→ Task objective: Begin with the line in which "- **gsc_pvalues.tsv**: P-values" appears and end with the final line of the entries. Retype each one exactly and add nothing.

→ Input records:
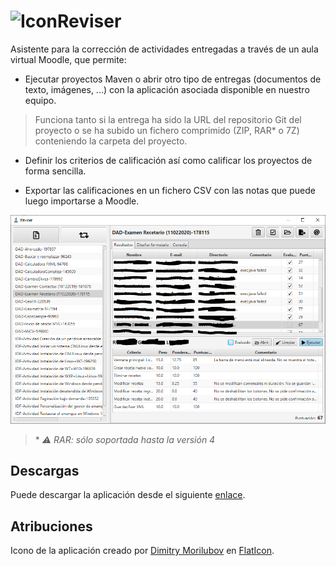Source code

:# ![Icon](https://raw.githubusercontent.com/fvarrui/Reviser/master/src/main/resources/images/logo-32x32.png)Reviser 

Asistente para la corrección de actividades entregadas a través de un aula virtual Moodle, que permite:

- Ejecutar proyectos Maven o abrir otro tipo de entregas (documentos de texto, imágenes, ...) con la aplicación asociada disponible en nuestro equipo. 

> Funciona tanto si la entrega ha sido la URL del repositorio Git del proyecto o se ha subido un fichero comprimido (ZIP, RAR* o 7Z) conteniendo la carpeta del proyecto.

- Definir los criterios de calificación así como calificar los proyectos de forma sencilla. 

- Exportar las calificaciones en un fichero CSV con las notas que puede luego importarse a Moodle.

![](docs/images/screenshot01.png)

> \* *:warning: RAR: sólo soportada hasta la versión 4*

## Descargas

Puede descargar la aplicación desde el siguiente [enlace](https://github.com/fvarrui/Reviser/releases/latest).

## Atribuciones

Icono de la aplicación creado por [Dimitry Morilubov](https://www.flaticon.com/authors/dimitry-miroliubov) en [FlatIcon](https://www.flaticon.com/free-icon/flask_513972).

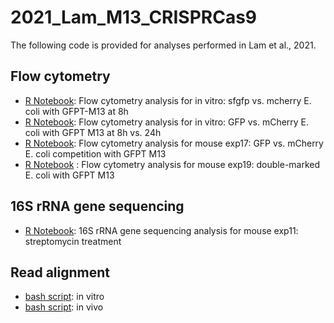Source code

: # 2021_Lam_M13_CRISPRCas9

The following code is provided for analyses performed in Lam et al., 2021.

## Flow cytometry

- [R Notebook](https://htmlpreview.github.io/?): Flow cytometry analysis for in vitro: sfgfp vs. mcherry E. coli with GFPT-M13 at 8h
- [R Notebook](https://htmlpreview.github.io/?): Flow cytometry analysis for in vitro: GFP vs. mCherry E. coli with GFPT M13 at 8h vs. 24h
- [R Notebook](https://htmlpreview.github.io/?): Flow cytometry analysis for mouse exp17: GFP vs. mCherry E. coli competition with GFPT M13
- [R Notebook](https://htmlpreview.github.io/?) : Flow cytometry analysis for mouse exp19: double-marked E. coli with GFPT M13


## 16S rRNA gene sequencing

- [R Notebook](https://htmlpreview.github.io/?): 16S rRNA gene sequencing analysis for mouse exp11: streptomycin treatment


## Read alignment 

- [bash script](https://htmlpreview.github.io/?): in vitro 
- [bash script](https://htmlpreview.github.io/?): in vivo 
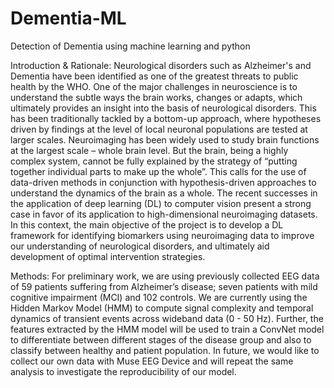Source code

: # Dementia-ML
Detection of Dementia using machine learning and python 

Introduction & Rationale: 
Neurological disorders such as Alzheimer's and Dementia have been identified as one of the greatest threats to public health by the WHO. One of the major challenges in neuroscience is to understand the subtle ways the brain works, changes or adapts, which ultimately provides an insight into the basis of neurological disorders. This has been traditionally tackled by a bottom-up approach, where hypotheses driven by findings at the level of local neuronal populations are tested at larger scales. Neuroimaging has been widely used to study brain functions at the largest scale – whole brain level. But the brain, being a highly complex system, cannot be fully explained by the strategy of “putting together individual parts to make up the whole”. This calls for the use of data-driven methods in conjunction with hypothesis-driven approaches to understand the dynamics of the brain as a whole. The recent successes in the application of deep learning (DL) to computer vision present a strong case in favor of its application to high-dimensional neuroimaging datasets. In this context, the main objective of the project is to develop a DL framework for identifying biomarkers using neuroimaging data to improve our understanding of neurological disorders, and ultimately aid development of optimal intervention strategies.

Methods: For preliminary work, we are using previously collected EEG data of 59 patients suffering from Alzheimer’s disease; seven patients with mild cognitive impairment (MCI) and 102 controls. We are currently using the Hidden Markov Model (HMM) to compute signal complexity and temporal dynamics of transient events across wideband data (0 - 50 Hz). Further, the features extracted by the HMM model will be used to train a ConvNet model to differentiate between different stages of the disease group and also to classify between healthy and patient population. In future, we would like to collect our own data with Muse EEG Device and will repeat the same analysis to investigate the reproducibility of our model.
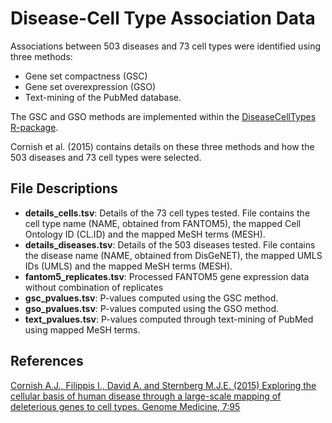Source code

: Disease-Cell Type Association Data
==========

Associations between 503 diseases and 73 cell types were identified using three methods:
- Gene set compactness (GSC)
- Gene set overexpression (GSO)
- Text-mining of the PubMed database. 

The GSC and GSO methods are implemented within the [DiseaseCellTypes R-package][1].

Cornish et al. (2015) contains details on these three methods and how the 503 diseases and 73 cell types were selected.


File Descriptions
----------

- **details_cells.tsv**: Details of the 73 cell types tested. File contains the cell type name (NAME, obtained from FANTOM5), the mapped Cell Ontology ID (CL.ID) and the mapped MeSH terms (MESH). 
- **details_diseases.tsv**: Details of the 503 diseases tested. File contains the disease name (NAME, obtained from DisGeNET), the mapped UMLS IDs (UMLS) and the mapped MeSH terms (MESH). 
- **fantom5_replicates.tsv**: Processed FANTOM5 gene expression data without combination of replicates
- **gsc_pvalues.tsv**: P-values computed using the GSC method. 
- **gso_pvalues.tsv**: P-values computed using the GSO method. 
- **text_pvalues.tsv**: P-values computed through text-mining of PubMed using mapped MeSH terms.



References
----------

[Cornish A.J., Filippis I., David A. and Sternberg M.J.E. (2015) Exploring the cellular basis of human disease through a large-scale mapping of deleterious genes to cell types. Genome Medicine, 7:95][2]

[1]: http://alexjcornish.github.io/DiseaseCellTypes/
[2]: http://genomemedicine.com/content/7/1/95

→ The answer:
- **gsc_pvalues.tsv**: P-values computed using the GSC method. 
- **gso_pvalues.tsv**: P-values computed using the GSO method. 
- **text_pvalues.tsv**: P-values computed through text-mining of PubMed using mapped MeSH terms.



References
----------

[Cornish A.J., Filippis I., David A. and Sternberg M.J.E. (2015) Exploring the cellular basis of human disease through a large-scale mapping of deleterious genes to cell types. Genome Medicine, 7:95][2]

[1]: http://alexjcornish.github.io/DiseaseCellTypes/
[2]: http://genomemedicine.com/content/7/1/95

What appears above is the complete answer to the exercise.